As with other weewx utilities, wee_import advises the user of basic
configuration, action taken and results via stdout. However, since
wee_import can make substantial changes to the weewx archive, wee_import also
logs to a file by default. This functionality is controlled via a command
line option.
Prerequisites
wee_import uses a number of weewx API calls and therefore must have a
functional weewx installation. wee_import requires weewx 3.6.0 or later.
Configuration
A number of parameters can be defined in the import config file as follows:
# EXAMPLE WEE_IMPORT CONFIGURATION FILE
#
# Copyright (c) 2009-2016 Tom Keffer <tkeffer@gmail.com>
# See the file LICENSE.txt for your rights.
##############################################################################
# Specify the source. Available options are:
# CSV - import obs from a single CSV format file
# Wunder - import obs from a Weather Underground PWS history
# Cumuls - import obs from a one or more Cumulus monthly log files
# Format is:
# source = (CSV | Wunder | Cumulus)
source = CSV
##############################################################################
# Path and name of our CSV source file. Format is:
# file = full path and filename
file = /var/tmp/data.csv
# If there is no mapped interval field how will the interval field be
# determined for the imported records. Available options are:
# derive - Derive the interval field from the timestamp of successive
# records. This setting is best used when the imported records
# are equally spaced in time and there are no missing records.

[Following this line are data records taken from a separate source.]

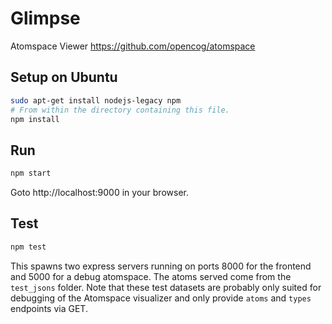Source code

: Glimpse
================

Atomspace Viewer
https://github.com/opencog/atomspace

Setup on Ubuntu
--------
```sh
sudo apt-get install nodejs-legacy npm
# From within the directory containing this file.
npm install
```

Run
---
```sh
npm start
```

Goto http://localhost:9000 in your browser.

Test
----

```sh
npm test
```

This spawns two express servers running on ports 8000 for the frontend and 5000 for a debug atomspace. The atoms served come from the `test_jsons` folder. Note that these test datasets are probably only suited for debugging of the Atomspace visualizer and only provide `atoms` and `types` endpoints via GET.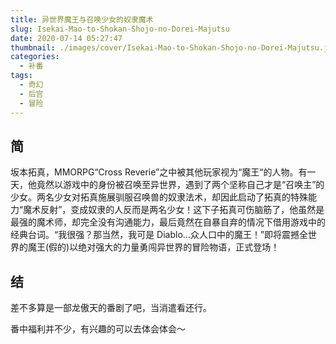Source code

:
 ```yaml
---
title: 异世界魔王与召唤少女的奴隶魔术
slug: Isekai-Mao-to-Shokan-Shojo-no-Dorei-Majutsu
date: 2020-07-14 05:27:47
thumbnail: ./images/cover/Isekai-Mao-to-Shokan-Shojo-no-Dorei-Majutsu.jpg
categories:
  - 补番
tags:
  - 奇幻
  - 后宫
  - 冒险
---
```


## 简

坂本拓真，MMORPG“Cross Reverie”之中被其他玩家视为“魔王“的人物。有一天，他竟然以游戏中的身份被召唤至异世界，遇到了两个坚称自己才是“召唤主”的少女。两名少女对拓真施展驯服召唤兽的奴隶法术，却因此启动了拓真的特殊能力“魔术反射”，变成奴隶的人反而是两名少女！这下子拓真可伤脑筋了，他虽然是最强的魔术师，却完全没有沟通能力，最后竟然在自暴自弃的情况下借用游戏中的经典台词。“我很强？那当然，我可是 Diablo…众人口中的魔王！”即将震撼全世界的魔王(假的)以绝对强大的力量勇闯异世界的冒险物语，正式登场！

## 结

差不多算是一部龙傲天的番剧了吧，当消遣看还行。

番中福利并不少，有兴趣的可以去体会体会～
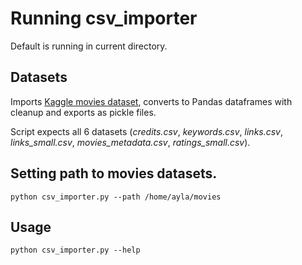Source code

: # Running csv_importer

Default is running in current directory.

## Datasets

Imports [Kaggle movies dataset](https://www.kaggle.com/rounakbanik/the-movies-dataset),
converts to Pandas dataframes with cleanup and exports as pickle files.

Script expects all 6 datasets (*credits.csv*, *keywords.csv*, *links.csv*, *links_small.csv*, *movies_metadata.csv*, *ratings_small.csv*).


## Setting path to movies datasets.

```
python csv_importer.py --path /home/ayla/movies
```

## Usage

```
python csv_importer.py --help
```
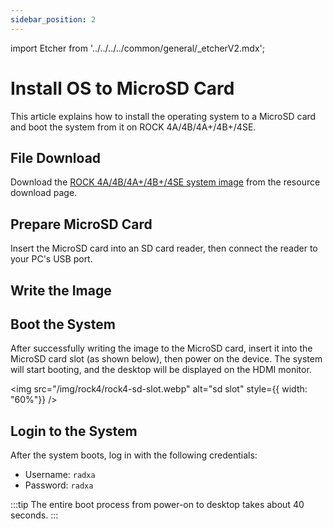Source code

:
 ```yaml
---
sidebar_position: 2
---
```


import Etcher from '../../../../common/general/\_etcherV2.mdx';

# Install OS to MicroSD Card

This article explains how to install the operating system to a MicroSD card and boot the system from it on ROCK 4A/4B/4A+/4B+/4SE.

## File Download

Download the [ROCK 4A/4B/4A+/4B+/4SE system image](../../download) from the resource download page.

## Prepare MicroSD Card

Insert the MicroSD card into an SD card reader, then connect the reader to your PC's USB port.

## Write the Image

<Etcher/>

## Boot the System

After successfully writing the image to the MicroSD card, insert it into the MicroSD card slot (as shown below), then power on the device. The system will start booting, and the desktop will be displayed on the HDMI monitor.

<img
src="/img/rock4/rock4-sd-slot.webp"
alt="sd slot"
style={{ width: "60%"}}
/>

## Login to the System

After the system boots, log in with the following credentials:

- Username: `radxa`
- Password: `radxa`

:::tip
The entire boot process from power-on to desktop takes about 40 seconds.
:::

# conf - Use the interval setting from weewx.conf. This setting is
# best used if the records to be imported have been produced by
# weewx using the same archive interval as set in weewx.conf on
# this machine.
# x - Use a fixed interval of x minutes for every record. This
# setting is best used if the records to be imported are
# equally based in time but there are some missing records.
#
# Note: If there is a mapped interval field then this setting will be
# ignored.
# Format is:
# interval = (derive | conf | x)
interval = derive
# Should any missing derived observations be calculated from the imported
# data if possible. Available options are:
# True - Any missing derived observations are calculated.
# False - Any missing derived observations are not calculated.
# Format is:
# calc_missing = (True | False)
calc_missing = True
# Imported records are written to archive in transactions of tranche
# records at a time. Increase for faster throughput, decrease to reduce
# memory requirements. Format is:
# tranche = x
# where x is an integer
tranche = 250
# Specify whether a UV sensor was used to produce any UV observations.
# Available options are:
# True - UV sensor was used and UV data will be imported.
# False - UV sensor was not used and any UV data will not be imported.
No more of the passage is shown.